Jadi, manusia ini ibarat kerajaan. Rajanya adalah hati. Hati bisa baik, tapi bisa juga jahat. Bahkan hati sangat cepat berbolak-balik. “Hati dinamakan qalb karena sifatnya yang cepat berubah” (HR. Ahmad).
Raja itu bisa diperebutkan antara jiwa rasional dan jiwa hewani. Perebutan ini merupakan “peperangan” diri. Maka, jihad nafsu, yang kata Nabi Shalallahu Alaihi Wa Sallam adalah perang paling besar, adalah peperangan antara jiwa rasional dengan jiwa hewani.
Oleh sebab itu, agar jiwa rasional manusia memenangkan dalam jihadnya, maka harus memiliki pengetahuan atau ilmu.
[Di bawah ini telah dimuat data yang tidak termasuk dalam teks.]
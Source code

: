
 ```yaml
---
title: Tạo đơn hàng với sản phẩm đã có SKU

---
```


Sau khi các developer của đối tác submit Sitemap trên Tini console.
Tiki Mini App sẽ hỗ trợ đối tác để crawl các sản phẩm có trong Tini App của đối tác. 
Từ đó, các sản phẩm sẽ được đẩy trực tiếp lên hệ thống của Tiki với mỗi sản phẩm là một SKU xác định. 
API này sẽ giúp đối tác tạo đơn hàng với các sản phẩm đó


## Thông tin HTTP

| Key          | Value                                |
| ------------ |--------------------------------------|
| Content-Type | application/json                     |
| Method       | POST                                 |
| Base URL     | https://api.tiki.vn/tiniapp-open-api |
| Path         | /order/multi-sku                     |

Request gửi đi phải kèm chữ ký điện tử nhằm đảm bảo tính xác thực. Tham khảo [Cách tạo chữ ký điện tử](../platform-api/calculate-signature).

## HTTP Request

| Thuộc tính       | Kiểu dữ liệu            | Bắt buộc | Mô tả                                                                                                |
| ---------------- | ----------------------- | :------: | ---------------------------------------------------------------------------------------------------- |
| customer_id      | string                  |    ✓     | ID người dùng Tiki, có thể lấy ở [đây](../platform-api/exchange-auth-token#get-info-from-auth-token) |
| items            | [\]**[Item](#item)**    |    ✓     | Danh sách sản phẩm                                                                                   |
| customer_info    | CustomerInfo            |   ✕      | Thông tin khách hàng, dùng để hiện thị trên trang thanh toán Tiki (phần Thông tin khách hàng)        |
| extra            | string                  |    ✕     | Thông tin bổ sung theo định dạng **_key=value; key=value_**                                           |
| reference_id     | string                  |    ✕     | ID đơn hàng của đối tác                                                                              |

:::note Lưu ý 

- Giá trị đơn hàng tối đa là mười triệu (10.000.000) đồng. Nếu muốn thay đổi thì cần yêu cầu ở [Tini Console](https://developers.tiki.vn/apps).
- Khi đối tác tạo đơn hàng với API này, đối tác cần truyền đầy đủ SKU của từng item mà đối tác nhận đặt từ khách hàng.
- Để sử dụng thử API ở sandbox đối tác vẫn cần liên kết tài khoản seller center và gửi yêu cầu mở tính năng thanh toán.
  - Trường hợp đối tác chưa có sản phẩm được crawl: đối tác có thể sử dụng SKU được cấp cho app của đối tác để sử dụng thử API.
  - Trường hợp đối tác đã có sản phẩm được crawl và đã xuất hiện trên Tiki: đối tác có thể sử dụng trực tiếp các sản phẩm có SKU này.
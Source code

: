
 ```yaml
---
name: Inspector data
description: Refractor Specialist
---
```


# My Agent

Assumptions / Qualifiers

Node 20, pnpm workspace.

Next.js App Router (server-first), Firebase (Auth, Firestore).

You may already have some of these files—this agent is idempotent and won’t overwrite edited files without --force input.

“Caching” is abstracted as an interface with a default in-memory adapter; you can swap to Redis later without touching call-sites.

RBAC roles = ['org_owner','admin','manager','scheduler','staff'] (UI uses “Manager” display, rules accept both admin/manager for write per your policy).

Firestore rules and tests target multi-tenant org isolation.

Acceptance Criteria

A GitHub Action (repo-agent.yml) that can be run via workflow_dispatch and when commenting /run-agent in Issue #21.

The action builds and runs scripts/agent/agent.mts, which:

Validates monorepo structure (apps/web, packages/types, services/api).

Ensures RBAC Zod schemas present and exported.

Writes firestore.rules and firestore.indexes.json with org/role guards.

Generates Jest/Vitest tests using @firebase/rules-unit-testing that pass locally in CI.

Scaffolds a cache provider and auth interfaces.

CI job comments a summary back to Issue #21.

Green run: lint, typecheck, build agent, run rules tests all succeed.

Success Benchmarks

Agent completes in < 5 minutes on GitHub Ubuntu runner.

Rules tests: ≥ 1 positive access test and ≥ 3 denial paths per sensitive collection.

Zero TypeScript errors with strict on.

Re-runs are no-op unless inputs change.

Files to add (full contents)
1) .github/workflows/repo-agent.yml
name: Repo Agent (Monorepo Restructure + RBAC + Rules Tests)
Imam al-Ghazali mengatakan, bahwa jiwa yang tidak tersentuh ilmu selema tiga hari, maka jiwa itu akan mati. Jiwa yang mati maksudnya, jiwa rasionalnya tidak memiliki “amunisi” untuk berjihad melawan jiwa hewani. Bila berterusan, maka jiwa rasionalnya bisa benar-benar mati. Sehingga yang menjadi raja adalah jiwa hewani.
Maka, agar jiwa rasional itu bisa memimpin diri manusia, langkah pertama adalah memperbanyak “amunisi”. Memberi ‘makan’ dengan ilmu-ilmu yang bermanfaat (ilm nafi’). Langkah kedua, imam al-Ghazali memberi petunjuk bahwa sifat baha’im dan sifat setan itu kesukaannya adalah banyak memakan dan minum-minuman yang lezat, seks dan marah kepada manusia. Oleh sebab itu, cara menaklukkan jiwa hewani adalah dengan mengurangi kesukaan sifat baha'im tersebut, atau dikendalikan sesuai kebutuhan yang tidak berlebihan (Imam al-Ghazali, Kimiya’ as-Sa’adah).
Jiwa harus dilatih dengan cara mengendalikan keinginan-keinginan sifat hewani secara berlebihan itu. Latihan itu bernama riyadhoh. Misalnya, tidak makan dan minum kecuali dari sumber yang halal. “Setiap daging yang tumbuh dari sesuatu yang haram maka neraka lebih berhak baginya” (HR. Tabrani). Daging dan tulang yang tumbuh dari makanan haram akan mendorong jiwa hewani berkuasa menyerang jiwa rasionalnya.
Di tempat lain Imam al-Ghazali menjelaskan dalam diri manusia terdapat potensi fikrah, syahwah dan ghadab (marah). Ketiga potensi ini harus dikendalikan oleh jiwa rasional. Sebab jiwa ketiga potensi ini liar, jika tidak dipimpin dengan baik, maka manusia bisa menjadi jahat. Tetapi, jika jiwa fikrah dapat dikendalikan maka sifat yang dominan yang muncul adalah hikmah, bijak dalam berperilaku. Jika potensi syahwah dapat dikenalikan maka sifat yang dominan adalah iffah. Sedangkan jika potensi ghadab dikenalikan maka yang dominan muncul adalah sifat adil (Imam al-Ghazali, Mizanul ‘Amal).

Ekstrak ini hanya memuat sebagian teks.